Posted by B.L.Renfrow on February 19, 2004 at 14:37:14:
Has the first begun foreclosure? If not, the second may not be as motivated to discount as they would if foreclosure was imminent. If the first is only behind one month, it’s not likely they’re close to foreclosing. However, given the payment history with the second, the lender may be motivated to cut their losses. Or, they may not.
Buying the note and paying it off at a discount are not the same thing, although for an investor’s purpose, it may not matter greatly which way you go.
If you buy the note, you are simply stepping into the lender’s shoes. The mortgagor remains responsible for the debt. Then, you can either foreclose yourself, bring the first current and continue making payments to protect your position as a junior lienholder, cancel the debt, restructure it or any of a number of other things.

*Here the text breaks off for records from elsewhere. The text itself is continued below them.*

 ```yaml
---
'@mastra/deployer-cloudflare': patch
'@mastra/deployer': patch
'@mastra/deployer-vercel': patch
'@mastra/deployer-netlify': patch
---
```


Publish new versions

If the lender accepts a discounted payoff, the loan, obviously, is paid off.
My feeling is that buying the note is usually preferable, simply because it gives you more options. A lot depends on the lender. As a matter of policy, some will sell their notes, some will accept only a payoff, some will do both and some neither.
Is your offer too high to start with? Probably. I’d start by offering 8-10 cents on the dollar. You can always go up if it makes sense to do so. But if the first forecloses, the second usually stands to be wiped out, so starting low makes sense.